The medical director for USC Arcadia Hospital’s emergency department shares key things to know about emergency care and how to prepare for a potential visit to the ER.

No one ever looks forward to a trip to the emergency room. It means that you, a friend or loved one is having a particularly bad day.  

The ER, however, is always there — 24/7, 365 days a year.  

Sometimes, your need for it is clear. Other times, you may not be sure that your symptoms are worth a visit.  

Veronica Vasquez-Montez, MD, MBA, medical director for USC Arcadia Hospital’s emergency department, shares insights to help you when you’re unsure of what to do.  

In addition to life-threatening emergencies, what are some symptoms or health issues that may require a trip to the emergency room?  

  • Broken bones or dislocations 
  • Large lacerations or cuts with excessive bleeding 
  • Persistent abdominal pain  
  • Newborn babies less than 30 days old with a fever 
  • Abdominal cramping or vaginal bleeding during pregnancy 

What are some symptoms or conditions that may be better for urgent care, walk-in clinics or a primary care doctor?  

  • Sprains 
  • Minor lacerations 
  • Earaches 
  • Urinary tract infections 
  • Mild wheezing 
  • Cold and flu symptoms 
  • Minor allergic reactions 

What are some symptoms that people should be on the lookout for as signs of potentially serious emergencies?  

  • Chest pain or shortness of breath, which could be signs of a heart attack  
  • Numbness or weakness in one side of your body, which could be signs of a stroke 

For both these types of emergencies, the sooner you receive care, the better. Quick emergency intervention can save lives and improve recovery.  

What advice do you have for patients as they self-evaluate their symptoms?  

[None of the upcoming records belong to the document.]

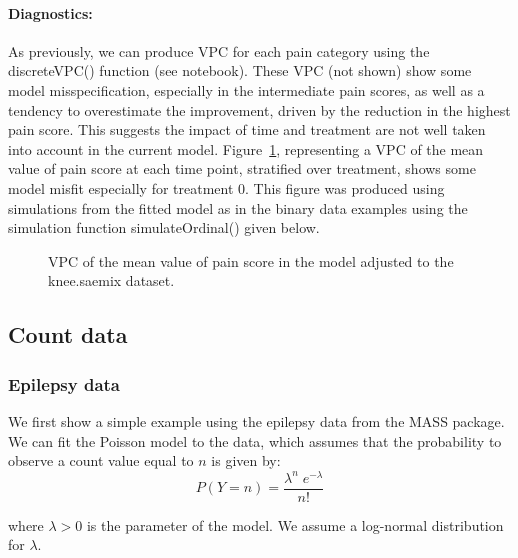 \paragraph{Diagnostics:} As previously, we can produce VPC for each pain category using the {\sf discreteVPC()} function (see notebook). These VPC (not shown) show some model misspecification, especially in the intermediate pain scores, as well as a tendency to overestimate the improvement, driven by the reduction in the highest pain score. This suggests the impact of time and treatment are not well taken into account in the current model. Figure~\ref{fig:kneeMedScoreVPC}, representing a VPC of the mean value of pain score at each time point, stratified over treatment, shows some model misfit especially for treatment 0. This figure was produced using simulations from the fitted model as in the binary data examples using the simulation function {\sf simulateOrdinal()} given below. 

\begin{figure}[!h]
\begin{center}
\end{center}
\par \kern -0.5cm
\caption{VPC of the mean value of pain score in the model adjusted to the {\sf knee.saemix} dataset.} \label{fig:kneeMedScoreVPC}
\end{figure}

\subsection{Count data} 

\subsubsection{Epilepsy data} \label{sec:epilepsyCount}

We first show a simple example using the {\sf epilepsy} data from the {\sf MASS} package. We can fit the Poisson model to the data, which assumes that the probability to observe a count value equal to $n$ is given by:
\begin{equation}
P(Y=n) = \frac{\lambda^n \; e^{-\lambda}}{n!}
\end{equation}

where $\lambda>0$ is the parameter of the model. We assume a log-normal distribution for $\lambda$.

Even with serious emergencies, not everyone experiences the same symptoms.  

During a heart attack, a woman’s symptoms may not present the same as a man’s. We often associate crushing chest pain with heart attacks, but women may only experience something as simple as left shoulder pain, shortness of breath or excessive fatigue.  

Age is also a factor. Younger and older people may experience different symptoms.  

I always tell patients, “You know your body best.” It’s easy for a doctor to know your condition once they have test results, but when something doesn’t feel right, it’s important that you share that. 

What do you do if you’re not sure what kind of care your symptoms require?  

You can start by calling your primary care doctor’s office or insurance company. They will often have a nurse advice line that can help talk you through your symptoms and guide you on when and where it is best to seek help based on your symptoms.  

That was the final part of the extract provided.